Y es por eso, porque soy nueva aquí, que llevo ya dos meses sin trabajar. Pero sobre todo, sin tener ese contacto con los niños que me hace sentir tan de cerca mi infancia, que me trae al presente los momentos en los que sentada en el comedor, con un lápiz y una hoja de cuaderno, me ponía a copiar los dibujos que me gustaban de mis libros. Revivir las sensaciones de sorpresa cuando mi abuelo doblaba una hoja de papel y de pronto se convertía en una paloma. O los juegos en donde mi madre, doblando algún pedazo de periódico, nos hacía carteras y billetes para jugar a la tiendita. Y las incontables historias que imaginaba cuando veía caer la lluvia en los cristales, imaginando a cada gota como si fuera un personaje...  Por eso necesito estar con los niños, porque estar con ellos es volver a esa patria que tantas veces consideramos perdida sin saber que está siempre a la vuelta de la esquina, aguardando a que removamos los recuerdos para entrar de nuevo en ella.
            Y si algo lamento es no haber podido hacer esa carrera de maestra que me hubiera permitido estar frente a cientos y cientos de niños escuchando sus risas y preguntas. Para eso se necesitaban muchas cosas: no ser exageradamente pobre, no tener un padre misógino, no tener que mantener a siete hermanos, no haberme casado tan joven, no haberme quedado sola con dos hijos, no haber tenido que trabajar desde niña, siempre y en donde fuera persiguiendo horas extras… en fin, que a fin de cuentas, mi querido Sergio, me conformo con hacer bien lo que hago ahora y disfrutarlo. Tengo ya muchas cartitas de los niños con los que he trabajado, y son el alimento y la alegría que necesito para creer que, por mucho tiempo más, podré seguir viviendo de la mano de los niños, y podré seguir volando con sus alas a esa patria escondida que es mi infancia.

Te prometo no volver a tardar tanto en escribirte.
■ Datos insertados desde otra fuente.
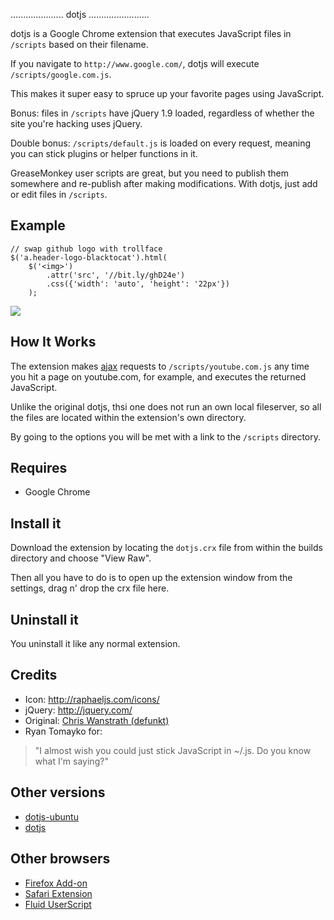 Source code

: ..................... dotjs ........................

dotjs is a Google Chrome extension that executes
JavaScript files in `/scripts` based on their filename.

If you navigate to `http://www.google.com/`, dotjs
will execute `/scripts/google.com.js`.

This makes it super easy to spruce up your favorite
pages using JavaScript.

Bonus: files in `/scripts` have jQuery 1.9 loaded,
regardless of whether the site you're hacking
uses jQuery.

Double bonus: `/scripts/default.js` is loaded on
every request, meaning you can stick plugins or
helper functions in it.

GreaseMonkey user scripts are great, but you need to
publish them somewhere and re-publish after making
modifications. With dotjs, just add or edit files in
`/scripts`.

## Example

    // swap github logo with trollface
    $('a.header-logo-blacktocat').html(
        $('<img>')
            .attr('src', '//bit.ly/ghD24e')
            .css({'width': 'auto', 'height': '22px'})
        );

![](http://puu.sh/1Kjvw)

## How It Works

The extension makes [ajax](http://api.jquery.com/category/ajax) requests to
`/scripts/youtube.com.js` any time you hit a page
on youtube.com, for example, and executes the
returned JavaScript.

Unlike the original dotjs, thsi one does not run an
own local fileserver, so all the files are located
within the extension's own directory.

By going to the options you will be met with a link
to the `/scripts` directory.

## Requires

- Google Chrome

## Install it

Download the extension by locating the `dotjs.crx`
file from within the builds directory and choose
"View Raw".

Then all you have to do is to open up the extension
window from the settings, drag n' drop the crx
file here.

## Uninstall it

You uninstall it like any normal extension.

## Credits

- Icon: <http://raphaeljs.com/icons/>
- jQuery: <http://jquery.com/>
- Original: [Chris Wanstrath (defunkt)](https://github.com/defunkt)
- Ryan Tomayko for:

> "I almost wish you could just
   stick JavaScript in ~/.js. Do
   you know what I'm saying?"

## Other versions

- [dotjs-ubuntu](https://github.com/glenbot/dotjs-ubuntu)
- [dotjs](https://github.com/defunkt/dotjs)

## Other browsers

- [Firefox Add-on](https://github.com/rlr/dotjs-addon)
- [Safari Extension](https://github.com/wfarr/dotjs.safariextension)
- [Fluid UserScript](https://github.com/sj26/dotjs-fluid)
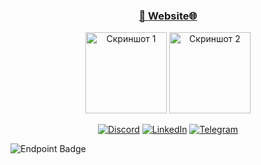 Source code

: <div align="center">  
  <h3><a href="http://okashuba.link/"> 👋 Website🌐 </a></h3>
  <a href="http://okashuba.link/files/AWSCertifiedCloudPractitionercertificate.pdf"><img src="https://images.credly.com/size/340x340/images/00634f82-b07f-4bbd-a6bb-53de397fc3a6/image.png" width="130" height="130" alt="Скриншот 1"></a>
  <a href="http://okashuba.link/files/AWSCertifiedSolutionsArchitect-Associatecertificate.pdf"><img src="https://images.credly.com/size/340x340/images/0e284c3f-5164-4b21-8660-0d84737941bc/image.png" width="130" height="130" alt="Скриншот 2"></a> 

[![Discord](https://img.shields.io/discord/228612594863308800?label=Discord&logo=discord&logoColor=white)](https://discord.gg/8bCveNxEMK)
[![LinkedIn](https://img.shields.io/badge/LinkedIn-Alex-blue?logo=linkedin&logoColor=white)](https://www.linkedin.com/in/kapalulz/)
[![Telegram](https://img.shields.io/badge/Telegram-kapalulz-blue?logo=telegram&logoColor=white)](https://t.me/kapalulz)
</div>

![Endpoint Badge](https://img.shields.io/endpoint?url=http%3A%2F%2Fokashuba.link%2F&style=social&logo=bitcoin&label=Website)
<!-- ![Profile Views](https://komarev.com/ghpvc/?username=kapalulz) --->

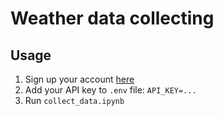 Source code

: # Weather data collecting
## Usage
1. Sign up your account [here](https://www.visualcrossing.com/sign-up)
2. Add your API key to `.env` file: `API_KEY=...`
3. Run `collect_data.ipynb`
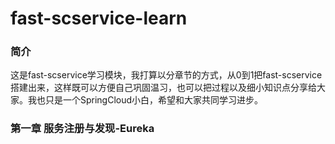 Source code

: # fast-scservice-learn

### 简介
这是fast-scservice学习模块，我打算以分章节的方式，从0到1把fast-scservice搭建出来，这样既可以方便自己巩固温习，也可以把过程以及细小知识点分享给大家。我也只是一个SpringCloud小白，希望和大家共同学习进步。

### 第一章 服务注册与发现-Eureka
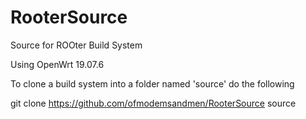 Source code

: # RooterSource
Source for ROOter Build System

Using OpenWrt 19.07.6

To clone a build system into a folder named 'source'
do the following

git clone https://github.com/ofmodemsandmen/RooterSource source

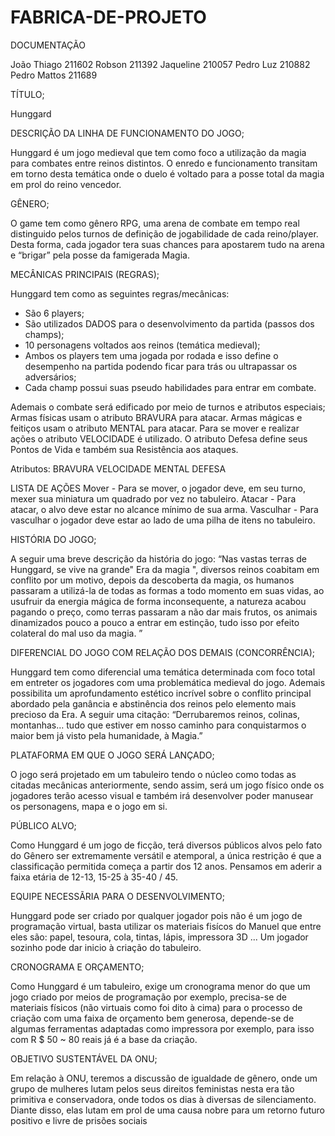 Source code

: # FABRICA-DE-PROJETO
DOCUMENTAÇÃO

 João Thiago 211602
 Robson 211392
 Jaqueline 210057
 Pedro Luz 210882
 Pedro Mattos 211689
 
TÍTULO;

Hunggard

DESCRIÇÃO DA LINHA DE FUNCIONAMENTO DO JOGO;

Hunggard é um jogo medieval que tem como foco a utilização da magia para
combates entre reinos distintos. O enredo e funcionamento transitam em
torno desta temática onde o duelo é voltado para a posse total da magia em
prol do reino vencedor.

GÊNERO;

O game tem como gênero RPG, uma arena de combate em tempo real
distinguido pelos turnos de definição de jogabilidade de cada reino/player.
Desta forma, cada jogador tera suas chances para apostarem tudo na arena e
“brigar” pela posse da famigerada Magia.

MECÂNICAS PRINCIPAIS (REGRAS);

Hunggard tem como as seguintes regras/mecânicas:
* São 6 players;
* São utilizados DADOS para o desenvolvimento da partida (passos dos
champs);
* 10 personagens voltados aos reinos (temática medieval);
* Ambos os players tem uma jogada por rodada e isso define o desempenho
na partida podendo ficar para trás ou ultrapassar os adversários;
* Cada champ possui suas pseudo habilidades para entrar em combate.

Ademais o combate será edificado por meio de turnos e atributos especiais;
Armas físicas usam o atributo BRAVURA para atacar.
Armas mágicas e feitiços usam o atributo MENTAL para atacar.
Para se mover e realizar ações o atributo VELOCIDADE é utilizado.
O atributo Defesa define seus Pontos de Vida e também sua Resistência aos ataques.

Atributos:
BRAVURA 
VELOCIDADE
MENTAL
DEFESA

LISTA DE AÇÕES
Mover - Para se mover, o jogador deve, em seu turno, mexer sua miniatura um quadrado por vez no tabuleiro.
Atacar - Para atacar, o alvo deve estar no alcance mínimo de sua arma.
Vasculhar - Para vasculhar o jogador deve estar ao lado de uma pilha de itens no tabuleiro.

HISTÓRIA DO JOGO;

A seguir uma breve descrição da história do jogo: “Nas vastas terras de Hunggard, se vive na grande" Era da magia ", diversos reinos coabitam em conflito por um motivo, depois da descoberta da magia, os humanos passaram a utilizá-la de todas as formas a todo momento em suas vidas, ao usufruir da energia mágica de forma inconsequente, a natureza acabou pagando o preço, como terras passaram a não dar mais frutos, os animais dinamizados pouco a pouco a entrar em estinção, tudo isso por efeito colateral do mal uso da magia. ”

DIFERENCIAL DO JOGO COM RELAÇÃO DOS DEMAIS (CONCORRÊNCIA);

Hunggard tem como diferencial uma temática determinada com foco total em entreter os jogadores com uma problemática medieval do jogo. Ademais possibilita um aprofundamento estético incrível sobre o conflito principal abordado pela ganância e abstinência dos reinos pelo elemento mais precioso da Era. A seguir uma citação: “Derrubaremos reinos, colinas, montanhas… tudo que estiver em nosso caminho para conquistarmos o maior bem já visto pela humanidade, à Magia.”

PLATAFORMA EM QUE O JOGO SERÁ LANÇADO;

O jogo será projetado em um tabuleiro tendo o núcleo como todas as citadas mecânicas anteriormente, sendo assim, será um jogo físico onde os jogadores terão acesso visual e também irá desenvolver poder manusear os personagens, mapa e o jogo em si.

PÚBLICO ALVO;

Como Hunggard é um jogo de ficção, terá diversos públicos alvos pelo fato do Gênero ser extremamente versátil e atemporal, a única restrição é que a classificação permitida começa a partir dos 12 anos. Pensamos em aderir a faixa etária de 12-13, 15-25 à 35-40 / 45.

EQUIPE NECESSÃRIA PARA O DESENVOLVIMENTO;

Hunggard pode ser criado por qualquer jogador pois não é um jogo de programação virtual, basta utilizar os materiais fisícos do Manuel que entre eles são: papel, tesoura, cola, tintas, lápis, impressora 3D ... Um jogador sozinho pode dar inicio à criação do tabuleiro.

CRONOGRAMA E ORÇAMENTO;

Como Hunggard é um tabuleiro, exige um cronograma menor do que um jogo criado por meios de programação por exemplo, precisa-se de materiais físicos (não virtuais como foi dito à cima) para o processo de criação com uma faixa de orçamento bem generosa, depende-se de algumas ferramentas adaptadas como impressora por exemplo, para isso com R $ 50 ~ 80 reais já é a base da criação.

OBJETIVO SUSTENTÁVEL DA ONU;

Em relação à ONU, teremos a discussão de igualdade de gênero, onde um grupo de mulheres lutam pelos seus direitos feministas nesta era tão primitiva e conservadora, onde todos os dias à diversas de silenciamento. Diante disso, elas lutam em prol de uma causa nobre para um retorno futuro positivo e livre de prisões sociais

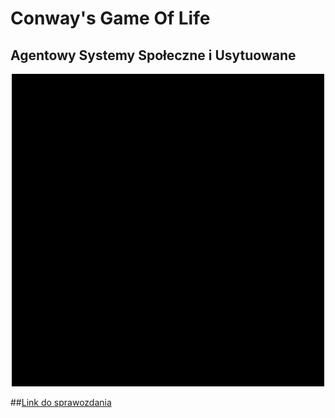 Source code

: # Conway's Game Of Life
## Agentowy Systemy Społeczne i Usytuowane
<p align=center>
<img src="intro.gif">
</p>

##[Link do sprawozdania](https://docs.google.com/document/d/1Sa2vWvFRX4TYHBRK8x4UIH9RLasBFMnOQFfy5oZBRNw/edit?usp=sharing) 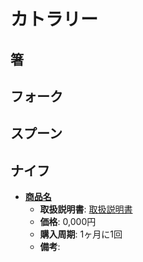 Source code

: カトラリー
====

箸
----

フォーク
----

スプーン
----

ナイフ
----

- [**商品名**](official-page)
  - **取扱説明書**: [取扱説明書](manual-page-url)
  - **価格**: 0,000円
  - **購入周期**: 1ヶ月に1回
  - **備考**:
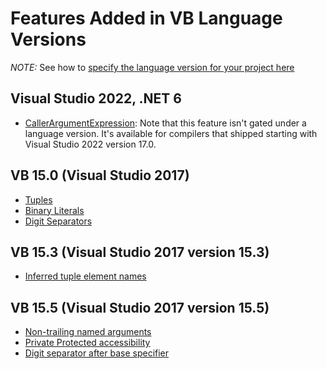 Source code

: # Features Added in VB Language Versions

*NOTE:* See how to [specify the language version for your project here](https://docs.microsoft.com/dotnet/visual-basic/language-reference/configure-language-version)

## Visual Studio 2022, .NET 6

- [CallerArgumentExpression](https://github.com/dotnet/csharplang/blob/main/proposals/csharp-10.0/caller-argument-expression.md): Note that this feature isn't gated under a language version. It's available for compilers that shipped starting with Visual Studio 2022 version 17.0.

## VB 15.0 (Visual Studio 2017)

- [Tuples](https://github.com/dotnet/roslyn/blob/master/docs/features/tuples.md)
- [Binary Literals](https://github.com/dotnet/csharplang/blob/master/proposals/csharp-7.0/binary-literals.md)
- [Digit Separators](https://github.com/dotnet/csharplang/blob/master/proposals/csharp-7.0/digit-separators.md)

## VB 15.3 (Visual Studio 2017 version 15.3)

- [Inferred tuple element names](https://github.com/dotnet/csharplang/blob/master/proposals/csharp-7.1/infer-tuple-names.md)

## VB 15.5 (Visual Studio 2017 version 15.5)

- [Non-trailing named arguments](https://github.com/dotnet/csharplang/blob/master/proposals/csharp-7.2/non-trailing-named-arguments.md)
- [Private Protected accessibility](https://github.com/dotnet/csharplang/blob/master/proposals/csharp-7.2/private-protected.md)
- [Digit separator after base specifier](https://github.com/dotnet/csharplang/blob/master/proposals/csharp-7.2/leading-separator.md)
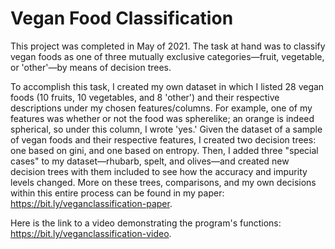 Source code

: # Vegan Food Classification

This project was completed in May of 2021. The task at hand was to classify vegan foods as one of three mutually exclusive categories—fruit, vegetable, or 'other'—by means of decision trees. 

To accomplish this task, I created my own dataset in which I listed 28 vegan foods (10 fruits, 10 vegetables, and 8 'other') and their respective descriptions under my chosen features/columns. For example, one of my features was whether or not the food was spherelike; an orange is indeed spherical, so under this column, I wrote 'yes.' Given the dataset of a sample of vegan foods and their respective features, I created two decision trees: one based on gini, and one based on entropy.  Then, I added three "special cases" to my dataset—rhubarb, spelt, and olives—and created new decision trees with them included to see how the accuracy and impurity levels changed. More on these trees, comparisons, and my own decisions within this entire process can be found in my paper: https://bit.ly/veganclassification-paper.

Here is the link to a video demonstrating the program's functions: https://bit.ly/veganclassification-video.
Me gustaría saber en dónde estás, si seguiste pintando –ya sabes que todos en el studio del maestro Zapata reconocimos tu talent- y si ya no eres tan arisco con la gente. Nunca te he dado las gracias por haberme aceptado como amiga para estar cerca de ti cuando la rubeola que te atacó o cuando nos tomamos muchas horas del día para salir a dibujara la calle, al café, el supermercado o los parques. Siempre fuiste muy grata compañía. Más que hermano, pudieras ser mi hijo pero está bien, que baste y sobre con ser amigos aunque ninguno sepa, en este momento, en dónde estamos. Cuídate, hasta siempre.